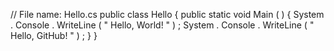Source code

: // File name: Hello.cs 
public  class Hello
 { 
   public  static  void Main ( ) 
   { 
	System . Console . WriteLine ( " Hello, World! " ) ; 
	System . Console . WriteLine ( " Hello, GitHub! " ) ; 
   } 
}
..............................
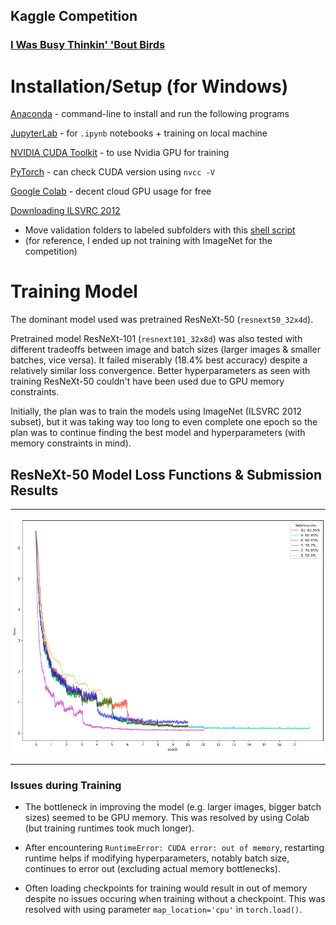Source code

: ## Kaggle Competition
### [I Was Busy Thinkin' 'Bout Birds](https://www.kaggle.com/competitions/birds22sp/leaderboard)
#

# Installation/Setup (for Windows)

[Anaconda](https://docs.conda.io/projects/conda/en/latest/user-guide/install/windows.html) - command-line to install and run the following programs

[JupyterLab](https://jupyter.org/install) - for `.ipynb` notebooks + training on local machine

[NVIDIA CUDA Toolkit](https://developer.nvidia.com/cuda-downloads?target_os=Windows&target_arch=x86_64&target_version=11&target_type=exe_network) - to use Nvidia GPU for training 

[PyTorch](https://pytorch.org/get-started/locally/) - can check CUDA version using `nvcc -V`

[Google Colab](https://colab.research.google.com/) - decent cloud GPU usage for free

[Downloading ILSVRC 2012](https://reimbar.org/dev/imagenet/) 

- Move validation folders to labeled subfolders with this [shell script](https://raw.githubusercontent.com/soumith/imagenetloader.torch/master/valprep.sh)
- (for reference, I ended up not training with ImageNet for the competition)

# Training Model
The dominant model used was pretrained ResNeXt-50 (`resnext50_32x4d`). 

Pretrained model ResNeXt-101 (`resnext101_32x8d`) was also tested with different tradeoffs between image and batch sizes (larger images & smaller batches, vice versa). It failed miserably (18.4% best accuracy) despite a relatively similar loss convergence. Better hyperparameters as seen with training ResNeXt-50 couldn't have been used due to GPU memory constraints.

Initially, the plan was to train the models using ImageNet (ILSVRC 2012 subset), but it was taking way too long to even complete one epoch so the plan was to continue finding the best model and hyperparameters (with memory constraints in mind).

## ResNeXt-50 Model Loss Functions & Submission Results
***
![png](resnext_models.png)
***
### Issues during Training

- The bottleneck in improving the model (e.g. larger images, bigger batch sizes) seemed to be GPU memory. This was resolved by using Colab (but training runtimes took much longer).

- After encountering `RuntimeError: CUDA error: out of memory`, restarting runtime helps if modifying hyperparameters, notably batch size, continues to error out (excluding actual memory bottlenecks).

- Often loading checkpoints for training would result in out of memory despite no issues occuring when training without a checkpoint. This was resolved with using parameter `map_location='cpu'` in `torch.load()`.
..............................
*Problem requirements*
Copy out, exactly and alone, the lines of the entries above between the ones holding "[PyTorch](https://pytorch.org/get-started/locally/) - can" and "The dominant model", inclusive.

*The answer*
[PyTorch](https://pytorch.org/get-started/locally/) - can check CUDA version using `nvcc -V`

[Google Colab](https://colab.research.google.com/) - decent cloud GPU usage for free

[Downloading ILSVRC 2012](https://reimbar.org/dev/imagenet/) 

- Move validation folders to labeled subfolders with this [shell script](https://raw.githubusercontent.com/soumith/imagenetloader.torch/master/valprep.sh)
- (for reference, I ended up not training with ImageNet for the competition)

# Training Model
The dominant model used was pretrained ResNeXt-50 (`resnext50_32x4d`). 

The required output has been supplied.